> [Goal of the exercise]: Your copy should match the entries exactly, with the pictures left out.

> [The records]:
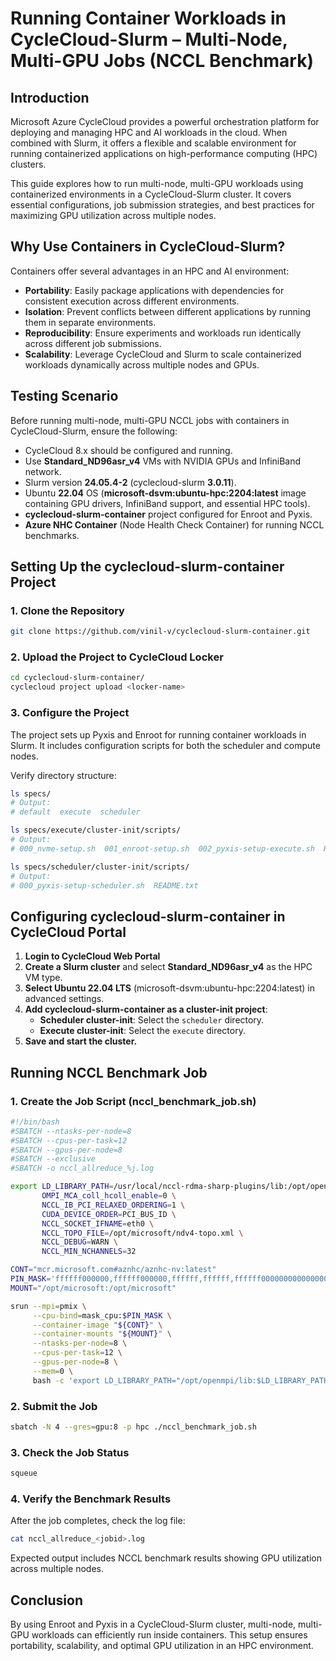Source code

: # Running Container Workloads in CycleCloud-Slurm – Multi-Node, Multi-GPU Jobs (NCCL Benchmark)

## Introduction
Microsoft Azure CycleCloud provides a powerful orchestration platform for deploying and managing HPC and AI workloads in the cloud. When combined with Slurm, it offers a flexible and scalable environment for running containerized applications on high-performance computing (HPC) clusters.

This guide explores how to run multi-node, multi-GPU workloads using containerized environments in a CycleCloud-Slurm cluster. It covers essential configurations, job submission strategies, and best practices for maximizing GPU utilization across multiple nodes.

## Why Use Containers in CycleCloud-Slurm?
Containers offer several advantages in an HPC and AI environment:
- **Portability**: Easily package applications with dependencies for consistent execution across different environments.
- **Isolation**: Prevent conflicts between different applications by running them in separate environments.
- **Reproducibility**: Ensure experiments and workloads run identically across different job submissions.
- **Scalability**: Leverage CycleCloud and Slurm to scale containerized workloads dynamically across multiple nodes and GPUs.

## Testing Scenario
Before running multi-node, multi-GPU NCCL jobs with containers in CycleCloud-Slurm, ensure the following:
- CycleCloud 8.x should be configured and running.
- Use **Standard_ND96asr_v4** VMs with NVIDIA GPUs and InfiniBand network.
- Slurm version **24.05.4-2** (cyclecloud-slurm **3.0.11**).
- Ubuntu **22.04** OS (**microsoft-dsvm:ubuntu-hpc:2204:latest** image containing GPU drivers, InfiniBand support, and essential HPC tools).
- **cyclecloud-slurm-container** project configured for Enroot and Pyxis.
- **Azure NHC Container** (Node Health Check Container) for running NCCL benchmarks.

## Setting Up the cyclecloud-slurm-container Project

### 1. Clone the Repository
```bash
git clone https://github.com/vinil-v/cyclecloud-slurm-container.git
```

### 2. Upload the Project to CycleCloud Locker
```bash
cd cyclecloud-slurm-container/
cyclecloud project upload <locker-name>
```

### 3. Configure the Project
The project sets up Pyxis and Enroot for running container workloads in Slurm. It includes configuration scripts for both the scheduler and compute nodes.

Verify directory structure:
```bash
ls specs/
# Output:
# default  execute  scheduler

ls specs/execute/cluster-init/scripts/
# Output:
# 000_nvme-setup.sh  001_enroot-setup.sh  002_pyxis-setup-execute.sh  README.txt

ls specs/scheduler/cluster-init/scripts/
# Output:
# 000_pyxis-setup-scheduler.sh  README.txt
```

## Configuring cyclecloud-slurm-container in CycleCloud Portal

1. **Login to CycleCloud Web Portal**
2. **Create a Slurm cluster** and select **Standard_ND96asr_v4** as the HPC VM type.
3. **Select Ubuntu 22.04 LTS** (microsoft-dsvm:ubuntu-hpc:2204:latest) in advanced settings.
4. **Add cyclecloud-slurm-container as a cluster-init project**:
   - **Scheduler cluster-init**: Select the `scheduler` directory.
   - **Execute cluster-init**: Select the `execute` directory.
5. **Save and start the cluster.**

## Running NCCL Benchmark Job

### 1. Create the Job Script (nccl_benchmark_job.sh)
```bash
#!/bin/bash
#SBATCH --ntasks-per-node=8
#SBATCH --cpus-per-task=12
#SBATCH --gpus-per-node=8
#SBATCH --exclusive
#SBATCH -o nccl_allreduce_%j.log

export LD_LIBRARY_PATH=/usr/local/nccl-rdma-sharp-plugins/lib:/opt/openmpi/lib:$LD_LIBRARY_PATH \
       OMPI_MCA_coll_hcoll_enable=0 \
       NCCL_IB_PCI_RELAXED_ORDERING=1 \
       CUDA_DEVICE_ORDER=PCI_BUS_ID \
       NCCL_SOCKET_IFNAME=eth0 \
       NCCL_TOPO_FILE=/opt/microsoft/ndv4-topo.xml \
       NCCL_DEBUG=WARN \
       NCCL_MIN_NCHANNELS=32

CONT="mcr.microsoft.com#aznhc/aznhc-nv:latest"
PIN_MASK='ffffff000000,ffffff000000,ffffff,ffffff,ffffff000000000000000000,ffffff000000000000000000,ffffff000000000000,ffffff000000000000'
MOUNT="/opt/microsoft:/opt/microsoft"

srun --mpi=pmix \
     --cpu-bind=mask_cpu:$PIN_MASK \
     --container-image "${CONT}" \
     --container-mounts "${MOUNT}" \
     --ntasks-per-node=8 \
     --cpus-per-task=12 \
     --gpus-per-node=8 \
     --mem=0 \
     bash -c 'export LD_LIBRARY_PATH="/opt/openmpi/lib:$LD_LIBRARY_PATH"; /opt/nccl-tests/build/all_reduce_perf -b 1K -e 16G -f 2 -g 1 -c 0'
```

### 2. Submit the Job
```bash
sbatch -N 4 --gres=gpu:8 -p hpc ./nccl_benchmark_job.sh
```

### 3. Check the Job Status
```bash
squeue
```

### 4. Verify the Benchmark Results
After the job completes, check the log file:
```bash
cat nccl_allreduce_<jobid>.log
```
Expected output includes NCCL benchmark results showing GPU utilization across multiple nodes.

## Conclusion
By using Enroot and Pyxis in a CycleCloud-Slurm cluster, multi-node, multi-GPU workloads can efficiently run inside containers. This setup ensures portability, scalability, and optimal GPU utilization in an HPC environment.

> [Task answer]:
Source code

: # Running Container Workloads in CycleCloud-Slurm – Multi-Node, Multi-GPU Jobs (NCCL Benchmark)

## Introduction
Microsoft Azure CycleCloud provides a powerful orchestration platform for deploying and managing HPC and AI workloads in the cloud. When combined with Slurm, it offers a flexible and scalable environment for running containerized applications on high-performance computing (HPC) clusters.

This guide explores how to run multi-node, multi-GPU workloads using containerized environments in a CycleCloud-Slurm cluster. It covers essential configurations, job submission strategies, and best practices for maximizing GPU utilization across multiple nodes.

## Why Use Containers in CycleCloud-Slurm?
Containers offer several advantages in an HPC and AI environment:
- **Portability**: Easily package applications with dependencies for consistent execution across different environments.
- **Isolation**: Prevent conflicts between different applications by running them in separate environments.
- **Reproducibility**: Ensure experiments and workloads run identically across different job submissions.
- **Scalability**: Leverage CycleCloud and Slurm to scale containerized workloads dynamically across multiple nodes and GPUs.

## Testing Scenario
Before running multi-node, multi-GPU NCCL jobs with containers in CycleCloud-Slurm, ensure the following:
- CycleCloud 8.x should be configured and running.
- Use **Standard_ND96asr_v4** VMs with NVIDIA GPUs and InfiniBand network.
- Slurm version **24.05.4-2** (cyclecloud-slurm **3.0.11**).
- Ubuntu **22.04** OS (**microsoft-dsvm:ubuntu-hpc:2204:latest** image containing GPU drivers, InfiniBand support, and essential HPC tools).
- **cyclecloud-slurm-container** project configured for Enroot and Pyxis.
- **Azure NHC Container** (Node Health Check Container) for running NCCL benchmarks.

## Setting Up the cyclecloud-slurm-container Project

### 1. Clone the Repository
```bash
git clone https://github.com/vinil-v/cyclecloud-slurm-container.git
```

### 2. Upload the Project to CycleCloud Locker
```bash
cd cyclecloud-slurm-container/
cyclecloud project upload <locker-name>
```

### 3. Configure the Project
The project sets up Pyxis and Enroot for running container workloads in Slurm. It includes configuration scripts for both the scheduler and compute nodes.

Verify directory structure:
```bash
ls specs/
# Output:
# default  execute  scheduler

ls specs/execute/cluster-init/scripts/
# Output:
# 000_nvme-setup.sh  001_enroot-setup.sh  002_pyxis-setup-execute.sh  README.txt

ls specs/scheduler/cluster-init/scripts/
# Output:
# 000_pyxis-setup-scheduler.sh  README.txt
```

## Configuring cyclecloud-slurm-container in CycleCloud Portal

1. **Login to CycleCloud Web Portal**
2. **Create a Slurm cluster** and select **Standard_ND96asr_v4** as the HPC VM type.
3. **Select Ubuntu 22.04 LTS** (microsoft-dsvm:ubuntu-hpc:2204:latest) in advanced settings.
4. **Add cyclecloud-slurm-container as a cluster-init project**:
   - **Scheduler cluster-init**: Select the `scheduler` directory.
   - **Execute cluster-init**: Select the `execute` directory.
5. **Save and start the cluster.**

## Running NCCL Benchmark Job

### 1. Create the Job Script (nccl_benchmark_job.sh)
```bash
#!/bin/bash
#SBATCH --ntasks-per-node=8
#SBATCH --cpus-per-task=12
#SBATCH --gpus-per-node=8
#SBATCH --exclusive
#SBATCH -o nccl_allreduce_%j.log

export LD_LIBRARY_PATH=/usr/local/nccl-rdma-sharp-plugins/lib:/opt/openmpi/lib:$LD_LIBRARY_PATH \
       OMPI_MCA_coll_hcoll_enable=0 \
       NCCL_IB_PCI_RELAXED_ORDERING=1 \
       CUDA_DEVICE_ORDER=PCI_BUS_ID \
       NCCL_SOCKET_IFNAME=eth0 \
       NCCL_TOPO_FILE=/opt/microsoft/ndv4-topo.xml \
       NCCL_DEBUG=WARN \
       NCCL_MIN_NCHANNELS=32

CONT="mcr.microsoft.com#aznhc/aznhc-nv:latest"
PIN_MASK='ffffff000000,ffffff000000,ffffff,ffffff,ffffff000000000000000000,ffffff000000000000000000,ffffff000000000000,ffffff000000000000'
MOUNT="/opt/microsoft:/opt/microsoft"

srun --mpi=pmix \
     --cpu-bind=mask_cpu:$PIN_MASK \
     --container-image "${CONT}" \
     --container-mounts "${MOUNT}" \
     --ntasks-per-node=8 \
     --cpus-per-task=12 \
     --gpus-per-node=8 \
     --mem=0 \
     bash -c 'export LD_LIBRARY_PATH="/opt/openmpi/lib:$LD_LIBRARY_PATH"; /opt/nccl-tests/build/all_reduce_perf -b 1K -e 16G -f 2 -g 1 -c 0'
```

### 2. Submit the Job
```bash
sbatch -N 4 --gres=gpu:8 -p hpc ./nccl_benchmark_job.sh
```

### 3. Check the Job Status
```bash
squeue
```

### 4. Verify the Benchmark Results
After the job completes, check the log file:
```bash
cat nccl_allreduce_<jobid>.log
```
Expected output includes NCCL benchmark results showing GPU utilization across multiple nodes.

## Conclusion
By using Enroot and Pyxis in a CycleCloud-Slurm cluster, multi-node, multi-GPU workloads can efficiently run inside containers. This setup ensures portability, scalability, and optimal GPU utilization in an HPC environment.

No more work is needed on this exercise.